Prosit, „Pippi Langstrumpf“

Vor 40 Jahren erscheint der Kult-Rotschopf erstmals im deutschen Fernsehen – von Boris Klemkow

Boris Klemkow – 31.10.2011, 12:24 Uhr

Herr Nilsson und Pippi lassen es sich mit einem Festmahl gut gehen
Wie Astrid Lindgrens Romane sind auch Hellboms Filme und die Serie auf ein kindliches Publikums zugeschnitten. Die Welt, in der die Kinder leben, ist bunt und sonnendurchflutet. Die Erwachsenen sind freundlich oder werden nicht ernst genommen, ebenso wie die Institutionen Schule und Polizei. Anarchie ist Programm – Pippi tut Dinge, die man eigentlich nicht tut. Sie bricht Tabus, die für sie keine Bedeutung haben und führt gesellschaftliche Zwänge ad absurdum. Pippis Reichtum hat für sie nur insofern eine Bedeutung, dass sie sich Unmengen von Süßigkeiten kaufen kann. Habsucht und Materialismus sind ihr fremd. Obwohl sie unentwegt tut, wonach ihr der Sinn steht, fügt sie niemandem Schaden zu, sondern bereichert durch ihre Lebensfreude ihre Umwelt. Sie fliegt mit einem Heißluftballon und selbsterfundenen Gerätschaften, fährt mit einem Piratenschiff oder reitet auf Kleiner Onkel umher. Sie ist nicht ortsgebunden und fühlt sich doch überall zuhause. Als ihr Vater sie allerdings abholt, um sie in sein neues Königreich mitzunehmen, bleibt sie bei ihren Freunden.

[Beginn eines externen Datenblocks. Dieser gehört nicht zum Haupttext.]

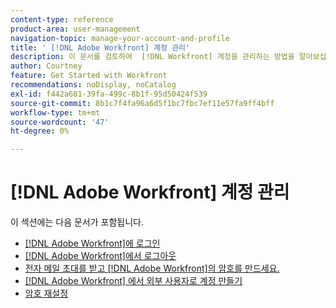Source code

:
 ```yaml
---
content-type: reference
product-area: user-management
navigation-topic: manage-your-account-and-profile
title: ' [!DNL Adobe Workfront] 계정 관리'
description: 이 문서를 검토하여  [!DNL Workfront] 계정을 관리하는 방법을 알아보십시오.
author: Courtney
feature: Get Started with Workfront
recommendations: noDisplay, noCatalog
exl-id: f442a681-39fa-499c-8b1f-95d50424f539
source-git-commit: 8b1c7f4fa96a6d5f1bc7fbc7ef11e57fa9ff4bff
workflow-type: tm+mt
source-wordcount: '47'
ht-degree: 0%

---
```


# [!DNL Adobe Workfront] 계정 관리

이 섹션에는 다음 문서가 포함됩니다.

* [&#x200B; [!DNL Adobe Workfront]에 로그인](../../../workfront-basics/manage-your-account-and-profile/managing-your-workfront-account/log-in-to-workfront.md)
* [&#x200B; [!DNL Adobe Workfront]에서 로그아웃](../../../workfront-basics/manage-your-account-and-profile/managing-your-workfront-account/log-out-of-workfront.md)
* [전자 메일 초대를 받고  [!DNL Adobe Workfront]의 암호를 만드세요.](../../../workfront-basics/manage-your-account-and-profile/managing-your-workfront-account/receive-email-invitations.md)
* [&#x200B; [!DNL Adobe Workfront] 에서 외부 사용자로 계정 만들기](../../../workfront-basics/manage-your-account-and-profile/managing-your-workfront-account/create-account-external-user.md)
* [암호 재설정](../../../workfront-basics/manage-your-account-and-profile/managing-your-workfront-account/reset-your-password.md)
  <!--* [Reset a user's password with Enhanced Authentication](../../../workfront-basics/manage-your-account-and-profile/managing-your-workfront-account/reset-user-password-eauth.md)-->
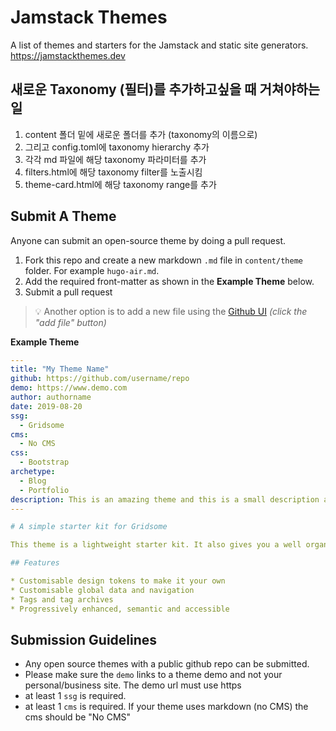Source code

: # Jamstack Themes

A list of themes and starters for the Jamstack and static site generators. https://jamstackthemes.dev

## 새로운 Taxonomy (필터)를 추가하고싶을 때 거쳐야하는 일
1. content 폴더 밑에 새로운 폴더를 추가 (taxonomy의 이름으로)
2. 그리고 config.toml에 taxonomy hierarchy 추가
3. 각각 md 파일에 해당 taxonomy 파라미터를 추가
4. filters.html에 해당 taxonomy filter를 노출시킴
5. theme-card.html에 해당 taxonomy range를 추가


## Submit A Theme

Anyone can submit an open-source theme by doing a pull request.

1. Fork this repo and create a new markdown `.md` file in `content/theme` folder. For example `hugo-air.md`. 
2. Add the required front-matter as shown in the **Example Theme** below.
3. Submit a pull request

> 💡 Another option is to add a new file using the [Github UI](https://github.com/stackbit/jamstackthemes/tree/master/content/theme) _(click the "add file" button)_ 

**Example Theme**
```yaml
---
title: "My Theme Name"
github: https://github.com/username/repo
demo: https://www.demo.com 
author: authorname
date: 2019-08-20
ssg:
  - Gridsome
cms:
  - No CMS
css:
  - Bootstrap 
archetype:
  - Blog
  - Portfolio
description: This is an amazing theme and this is a small description about it!
---

# A simple starter kit for Gridsome

This theme is a lightweight starter kit. It also gives you a well organised starting point to extend it for yourself.

## Features

* Customisable design tokens to make it your own  
* Customisable global data and navigation  
* Tags and tag archives  
* Progressively enhanced, semantic and accessible  
```

    
## Submission Guidelines

* Any open source themes with a public github repo can be submitted.
* Please make sure the `demo` links to a theme demo and not your personal/business site. The demo url must use https
* at least 1 `ssg` is required.
* at least 1 `cms` is required. If your theme uses markdown (no CMS) the cms should be "No CMS"
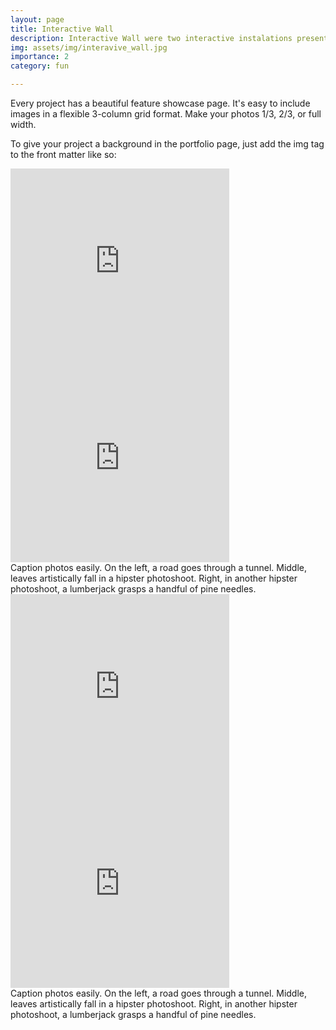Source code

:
 ```yaml
---
layout: page
title: Interactive Wall
description: Interactive Wall were two interactive instalations presented at Sirigaita association and Lux Frágil. 
img: assets/img/interavive_wall.jpg
importance: 2
category: fun

---
```


Every project has a beautiful feature showcase page.
It's easy to include images in a flexible 3-column grid format.
Make your photos 1/3, 2/3, or full width.

To give your project a background in the portfolio page, just add the img tag to the front matter like so:

   

<div class="row">
    <div class="col-sm mt-6 mt-md-0">
        <iframe width="350" height="315" src="https://www.youtube.com/embed/qFJkMK4w8UM" title="YouTube video player" frameborder="0" allow="accelerometer; autoplay; clipboard-write; encrypted-media; gyroscope; picture-in-picture" allowfullscreen></iframe>
    </div>
    <div class="col-sm mt-6 mt-md-0">
        <iframe width="350" height="315" src="https://www.youtube.com/embed/iS7r7x5WSBo" title="YouTube video player" frameborder="0" allow="accelerometer; autoplay; clipboard-write; encrypted-media; gyroscope; picture-in-picture" allowfullscreen></iframe>
    </div>
</div>
<div class="caption">
    Caption photos easily. On the left, a road goes through a tunnel. Middle, leaves artistically fall in a hipster photoshoot. Right, in another hipster photoshoot, a lumberjack grasps a handful of pine needles.
</div>
<div class="row">
    <div class="col-sm mt-6 mt-md-0">
        <iframe width="350" height="315" src="https://www.youtube.com/embed/OMZL_5L3mlI" title="YouTube video player" frameborder="0" allow="accelerometer; autoplay; clipboard-write; encrypted-media; gyroscope; picture-in-picture" allowfullscreen></iframe>
    </div>
    <div class="col-sm mt-6 mt-md-0">
        <iframe width="350" height="315" src="https://www.youtube.com/embed/IX7vKHtkdbY" title="YouTube video player" frameborder="0" allow="accelerometer; autoplay; clipboard-write; encrypted-media; gyroscope; picture-in-picture" allowfullscreen></iframe>
    </div>
</div>
<div class="caption">
    Caption photos easily. On the left, a road goes through a tunnel. Middle, leaves artistically fall in a hipster photoshoot. Right, in another hipster photoshoot, a lumberjack grasps a handful of pine needles.
</div>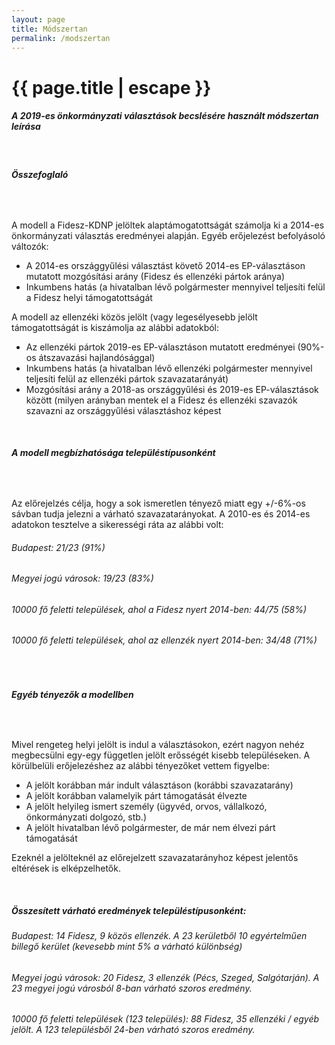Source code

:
 ```yaml
---
layout: page
title: Módszertan
permalink: /modszertan
---
```


<h1 class="page-title">{{ page.title | escape }}</h1>
    
<div class="section">
    <div class="row">
          <div class="col s12">
		  <h5>A 2019-es önkormányzati választások becslésére használt módszertan leírása</h5> 

<br/>
<h6><strong>Összefoglaló</strong></h6>
<br/>

<p>A modell a Fidesz-KDNP jelöltek alaptámogatottságát számolja ki a 2014-es önkormányzati választás eredményei alapján. Egyéb erőjelezést befolyásoló változók:
<ul>
<li>A 2014-es országgyűlési választást követő 2014-es EP-választáson mutatott mozgósítási arány (Fidesz és ellenzéki pártok aránya)</li>
<li>Inkumbens hatás (a hivatalban lévő polgármester mennyivel teljesíti felül a Fidesz helyi támogatottságát</li></ul>
</p>

<p>A modell az ellenzéki közös jelölt (vagy legesélyesebb jelölt támogatottságát is kiszámolja az alábbi adatokból:
<ul>
<li>Az ellenzéki pártok 2019-es EP-választáson mutatott eredményei (90%-os átszavazási hajlandósággal)</li>
<li>Inkumbens hatás (a hivatalban lévő ellenzéki polgármester mennyivel teljesíti felül az ellenzéki pártok szavazatarányát)</li>
<li>Mozgósítási arány a 2018-as országgyűlési és 2019-es EP-választások között (milyen arányban mentek el a Fidesz és ellenzéki szavazók szavazni az országgyűlési választáshoz képest</li></ul>
</p>
<br/>
<h6><strong>A modell megbízhatósága településtípusonként</strong></h6>
<br/>
<p>Az előrejelzés célja, hogy a sok ismeretlen tényező miatt egy +/-6%-os sávban tudja jelezni a várható szavazatarányokat. A 2010-es és 2014-es adatokon tesztelve a sikerességi ráta az alábbi volt:</p>
<h6>Budapest: 21/23 (91%)</h6>
<h6>Megyei jogú városok: 19/23 (83%)</h6>
<h6>10000 fő feletti települések, ahol a Fidesz nyert 2014-ben: 44/75 (58%)</h6>
<h6>10000 fő feletti települések, ahol az ellenzék nyert 2014-ben: 34/48 (71%)</h6>
<br/>
<h6><strong>Egyéb tényezők a modellben</strong></h6>
<br/>
<p>Mivel rengeteg helyi jelölt is indul a választásokon, ezért nagyon nehéz megbecsülni egy-egy független jelölt erősségét kisebb településeken. A körülbelüli erőjelezéshez az alábbi tényezőket vettem figyelbe:</p>
<ul>
<li>A jelölt korábban már indult választáson (korábbi szavazatarány)</li>
<li>A jelölt korábban valamelyik párt támogatását élvezte</li>
<li>A jelölt helyileg ismert személy (ügyvéd, orvos, vállalkozó, önkormányzati dolgozó, stb.)</li>
<li>A jelölt hivatalban lévő polgármester, de már nem élvezi párt támogatását</li>
</ul>
<p>Ezeknél a jelölteknél az előrejelzett szavazatarányhoz képest jelentős eltérések is elképzelhetők.</p>
<br/>
<h5>Összesített várható eredmények településtípusonként:</h5>
<h6>Budapest: 14 Fidesz, 9 közös ellenzék. A 23 kerületből 10 egyértelműen billegő kerület (kevesebb mint 5% a várható különbség) </h6>
<h6>Megyei jogú városok: 20 Fidesz, 3 ellenzék (Pécs, Szeged, Salgótarján). A 23 megyei jogú városból 8-ban várható szoros eredmény.</h6>
<h6>10000 fő feletti települések (123 település): 88 Fidesz, 35 ellenzéki / egyéb jelölt. A 123 településből 24-ben várható szoros eredmény.</h6>


    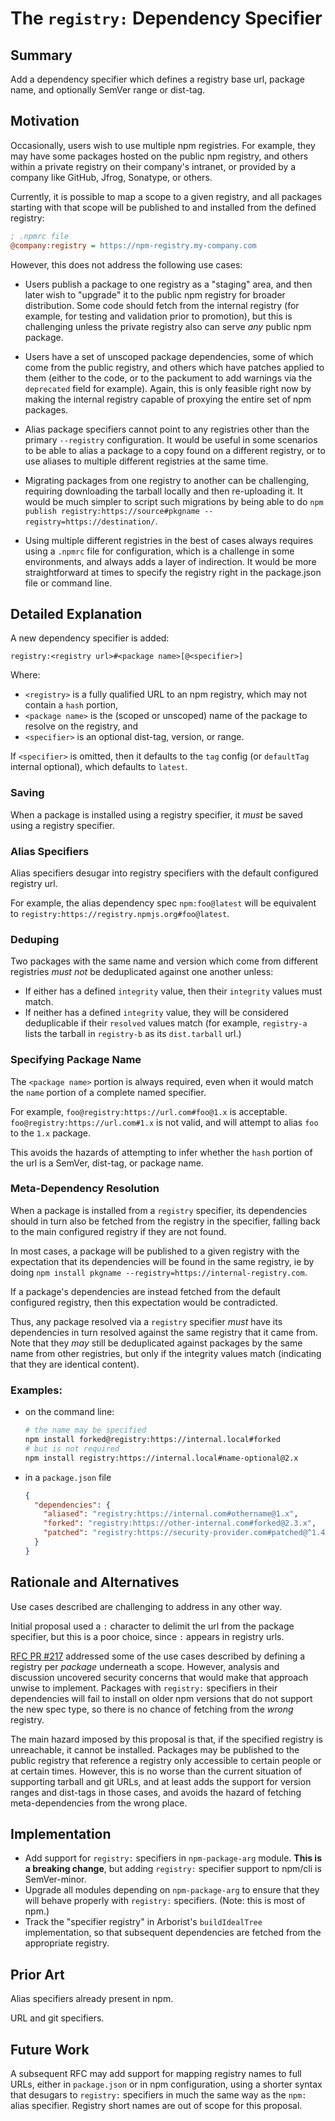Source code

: # The `registry:` Dependency Specifier

## Summary

Add a dependency specifier which defines a registry base url, package name,
and optionally SemVer range or dist-tag.

## Motivation

Occasionally, users wish to use multiple npm registries.  For example, they
may have some packages hosted on the public npm registry, and others within
a private registry on their company's intranet, or provided by a company
like GitHub, Jfrog, Sonatype, or others.

Currently, it is possible to map a scope to a given registry, and all
packages starting with that scope will be published to and installed from
the defined registry:

```ini
; .npmrc file
@company:registry = https://npm-registry.my-company.com
```

However, this does not address the following use cases:

- Users publish a package to one registry as a "staging" area, and then
  later wish to "upgrade" it to the public npm registry for broader
  distribution.  Some code should fetch from the internal registry (for
  example, for testing and validation prior to promotion), but this is
  challenging unless the private registry also can serve _any_ public npm
  package.

- Users have a set of unscoped package dependencies, some of which come
  from the public registry, and others which have patches applied to them
  (either to the code, or to the packument to add warnings via the
  `deprecated` field for example).  Again, this is only feasible right now
  by making the internal registry capable of proxying the entire set of npm
  packages.

- Alias package specifiers cannot point to any registries other than the
  primary `--registry` configuration.  It would be useful in some scenarios
  to be able to alias a package to a copy found on a different registry, or
  to use aliases to multiple different registries at the same time.

- Migrating packages from one registry to another can be challenging,
  requiring downloading the tarball locally and then re-uploading it.  It
  would be much simpler to script such migrations by being able to do `npm
  publish registry:https://source#pkgname --registry=https://destination/`.

- Using multiple different registries in the best of cases always requires
  using a `.npmrc` file for configuration, which is a challenge in some
  environments, and always adds a layer of indirection.  It would be more
  straightforward at times to specify the registry right in the
  package.json file or command line.

## Detailed Explanation

A new dependency specifier is added:

```
registry:<registry url>#<package name>[@<specifier>]
```

Where:

- `<registry>` is a fully qualified URL to an npm registry, which may not
  contain a `hash` portion,
- `<package name>` is the (scoped or unscoped) name of the package to
  resolve on the registry, and
- `<specifier>` is an optional dist-tag, version, or range.

If `<specifier>` is omitted, then it defaults to the `tag` config (or
`defaultTag` internal optional), which defaults to `latest`.

### Saving

When a package is installed using a registry specifier, it *must* be saved
using a registry specifier.

### Alias Specifiers

Alias specifiers desugar into registry specifiers with the default
configured registry url.

For example, the alias dependency spec `npm:foo@latest` will be equivalent
to `registry:https://registry.npmjs.org#foo@latest`.

### Deduping

Two packages with the same name and version which come from different
registries *must not* be deduplicated against one another unless:

- If either has a defined `integrity` value, then their `integrity` values
  must match.
- If neither has a defined `integrity` value, they will be considered
  deduplicable if their `resolved` values match (for example, `registry-a`
  lists the tarball in `registry-b` as its `dist.tarball` url.)

### Specifying Package Name

The `<package name>` portion is always required, even when it would match
the `name` portion of a complete named specifier.

For example, `foo@registry:https://url.com#foo@1.x` is acceptable.
`foo@registry:https://url.com#1.x` is not valid, and will attempt to alias
`foo` to the `1.x` package.

This avoids the hazards of attempting to infer whether the `hash` portion
of the url is a SemVer, dist-tag, or package name.

### Meta-Dependency Resolution

When a package is installed from a `registry` specifier, its dependencies
should in turn also be fetched from the registry in the specifier, falling
back to the main configured registry if they are not found.

In most cases, a package will be published to a given registry with the
expectation that its dependencies will be found in the same registry, ie by
doing `npm install pkgname --registry=https://internal-registry.com`.

If a package's dependencies are instead fetched from the default configured
registry, then this expectation would be contradicted.

Thus, any package resolved via a `registry` specifier _must_ have its
dependencies in turn resolved against the same registry that it came from.
Note that they _may_ still be deduplicated against packages by the same
name from other registries, but only if the integrity values match
(indicating that they are identical content).

### Examples:

- on the command line:

    ```bash
    # the name may be specified
    npm install forked@registry:https://internal.local#forked
    # but is not required
    npm install registry:https://internal.local#name-optional@2.x
    ```

- in a `package.json` file

    ```json
    {
      "dependencies": {
        "aliased": "registry:https://internal.com#othername@1.x",
        "forked": "registry:https://other-internal.com#forked@2.3.x",
        "patched": "registry:https://security-provider.com#patched@^1.4 || 2"
      }
    }
    ```

## Rationale and Alternatives

Use cases described are challenging to address in any other way.

Initial proposal used a `:` character to delimit the url from the package
specifier, but this is a poor choice, since `:` appears in registry urls.

[RFC PR #217](https://github.com/npm/rfcs/pull/217) addressed some of the
use cases described by defining a registry per _package_ underneath a
scope.  However, analysis and discussion uncovered security concerns that
would make that approach unwise to implement.  Packages with `registry:`
specifiers in their dependencies will fail to install on older npm versions
that do not support the new spec type, so there is no chance of fetching
from the _wrong_ registry.

The main hazard imposed by this proposal is that, if the specified registry
is unreachable, it cannot be installed.  Packages may be published to the
public registry that reference a registry only accessible to certain people
or at certain times.  However, this is no worse than the current situation
of supporting tarball and git URLs, and at least adds the support for
version ranges and dist-tags in those cases, and avoids the hazard of
fetching meta-dependencies from the wrong place.

## Implementation

- Add support for `registry:` specifiers in `npm-package-arg` module.  **This
  is a breaking change**, but adding `registry:` specifier support to
  npm/cli is SemVer-minor.
- Upgrade all modules depending on `npm-package-arg` to ensure that they
  will behave properly with `registry:` specifiers.  (Note: this is most of
  npm.)
- Track the "specifier registry" in Arborist's `buildIdealTree`
  implementation, so that subsequent dependencies are fetched from the
  appropriate registry.

## Prior Art

Alias specifiers already present in npm.

URL and git specifiers.

## Future Work

A subsequent RFC may add support for mapping registry names to full URLs,
either in `package.json` or in npm configuration, using a shorter syntax
that desugars to `registry:` specifiers in much the same way as the `npm:`
alias specifier.  Registry short names are out of scope for this proposal.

Pippi, deren voller Name Pippilotta Viktualia Rollgardina Schokominza Efraimstochter Langstrumpf lautet, ist später noch die Hauptfigur in einigen weniger gelungen Filmen und in einer von Lindgrens noch vor ihrem Tod autorisierten kanadischen Zeichentrickserie. Doch Hellboms Verfilmungen und seine großartige Hauptdarstellerin Inger Nilsson sorgten maßgeblich dafür, dass „Pippi Langstrumpf“ ein Musterbeispiel für fantasievolles und qualitativ hochwertiges Kinderfernsehen ist. Auch wenn die sogenannte ernsthafte Filmkritik und die üblichen Verdächtigen unter den Konservativen sich zur Zeit der Uraufführung als Spielverderber und Moralwächter aufspielten, konnten ihre Unkenrufe und ihr mangelndes Verständnis nicht den Siegeszug der von Astrid Lindgren im Winter 1941 erdachten Romanheldin stoppen. Mehr als vier Jahrzehnte später ist Pippi Langstrumpf längst ein Kulturgut geworden und hat selbst, wenn man sie nicht unbedingt als Ikone der Emanzipation oder des Punk vereinnahmt wissen will, doch in den Köpfen vieler heutiger Erwachsener einen bleibenden Eindruck hinterlassen. Die Erkennungsmelodie „Hej, Pippi Langstrumpf“, eine deutsch-schwedische Koproduktion des Jazzmusikers Jan Johansson und des Filmkomponisten Konrad Elfers, animiert auch heute noch zum Mitsummen oder -pfeifen, selbst wenn man den etwas holprig zusammengeschusterten Text nicht mehr so recht zusammenbekommt. Und dann sieht man auch wieder die kleine Inger Nilsson mit ihren Zöpfen und den unzähligen Sommersprossen vor sich. Prosit, „Pippi Langstrumpf“!